The position, formerly held by Christina Smith, will have Bennett wearing many hats as he assists teachers and the board office with curriculum, testing and other academic programs.
“My main focus areas are helping with all our academic competitions – like social studies fair, science fair – and then I’ll be our head in the county for the Leaders of Literacy campaign, which is the statewide campaign to get kids on grade level by third grade,” Bennett said.
Prior to transferring to the board office, Bennett was a Reading/English/Language Arts teacher at Marlinton Middle School.
“It was a tough choice [to change jobs] because I love teaching and I loved my students,” he said. “I loved being around them, but I felt I could do more to help out our county. When the position opened, I thought, ‘why not take a shot and see what I can do to help out in a bigger dynamic.’”
As coordinator of teaching and learning, Bennett will spend time in and out of the office – mostly at the schools – as he works with teachers planning academic competitions and work on curriculum.

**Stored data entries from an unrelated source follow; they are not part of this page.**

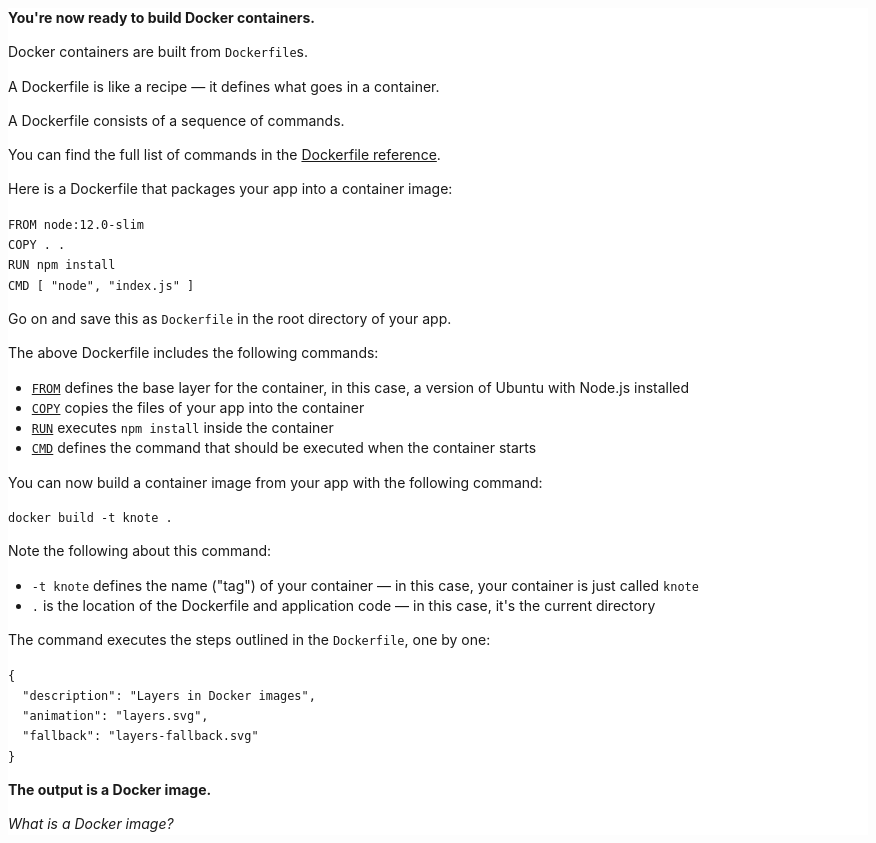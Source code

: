 **You're now ready to build Docker containers.**

Docker containers are built from `Dockerfile`s.

A Dockerfile is like a recipe — it defines what goes in a container.

A Dockerfile consists of a sequence of commands.

You can find the full list of commands in the [Dockerfile reference](https://docs.docker.com/engine/reference/builder/).

Here is a Dockerfile that packages your app into a container image:

```docker|title=Dockerfile
FROM node:12.0-slim
COPY . .
RUN npm install
CMD [ "node", "index.js" ]
```

Go on and save this as `Dockerfile` in the root directory of your app.

The above Dockerfile includes the following commands:

- [`FROM`](https://docs.docker.com/engine/reference/builder/#from) defines the base layer for the container, in this case, a version of Ubuntu with Node.js installed
- [`COPY`](https://docs.docker.com/engine/reference/builder/#copy) copies the files of your app into the container
- [`RUN`](https://docs.docker.com/engine/reference/builder/#run) executes `npm install` inside the container
- [`CMD`](https://docs.docker.com/engine/reference/builder/#cmd) defines the command that should be executed when the container starts

You can now build a container image from your app with the following command:

```terminal|command=1|title=bash
docker build -t knote .
```

Note the following about this command:

- `-t knote` defines the name ("tag") of your container — in this case, your container is just called `knote`
- `.` is the location of the Dockerfile and application code — in this case, it's the current directory

The command executes the steps outlined in the `Dockerfile`, one by one:

```animation
{
  "description": "Layers in Docker images",
  "animation": "layers.svg",
  "fallback": "layers-fallback.svg"
}
```

**The output is a Docker image.**

_What is a Docker image?_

He hopes to be a positive addition in bridging the gap between the central office and the schools.
“I want to help strengthen the bond between teachers and people who are out in the school, and the central office because everybody’s busy and it’s a stressful time for everyone,” Bennett said. “If I can do anything, it would be just to be a positive presence in the county for everybody and kind of bridge that gap between what’s happening in the schools and what’s going on at the central office.”
Originally from Richwood, Bennett traveled as an AmeriCorps volunteer. In Iowa, he met his fiancé, who was from Virginia Beach. They both decided it was time to move back to the east coast and they settled in Lewisburg.
It was Bennett’s work as an AmeriCorps which led him to pursue a degree in education, something he gave up when he went to college the first time around. Armed with degrees in history and geography, Bennett went back to school and got his teaching certification.
“In my time spent in AmeriCorps, I kind of ran this youth concert venue after-school program and so I got to be around kids all day,” Bennett said. “I also worked in the middle schools. I helped them do urban farms and stuff like that. I just really loved the experience. I loved being around young people and that’s how I got into it. I went back to school and got my teaching license.”
Bennett is glad to be back in rural West Virginia. While Pocahontas County wasn’t home, it does remind him of home.
“Part of the reason we moved back is because I didn’t feel a real connection with people outside of the state,” he said. “I wanted to come back and help small rural areas because that’s where I’m from, where I grew up, so I kind of wanted to give back to that.
“You don’t get into education for the money or anything else, you do it for a mission,” Bennett continued. I feel like I’m very purpose driven in what I’m trying to do.”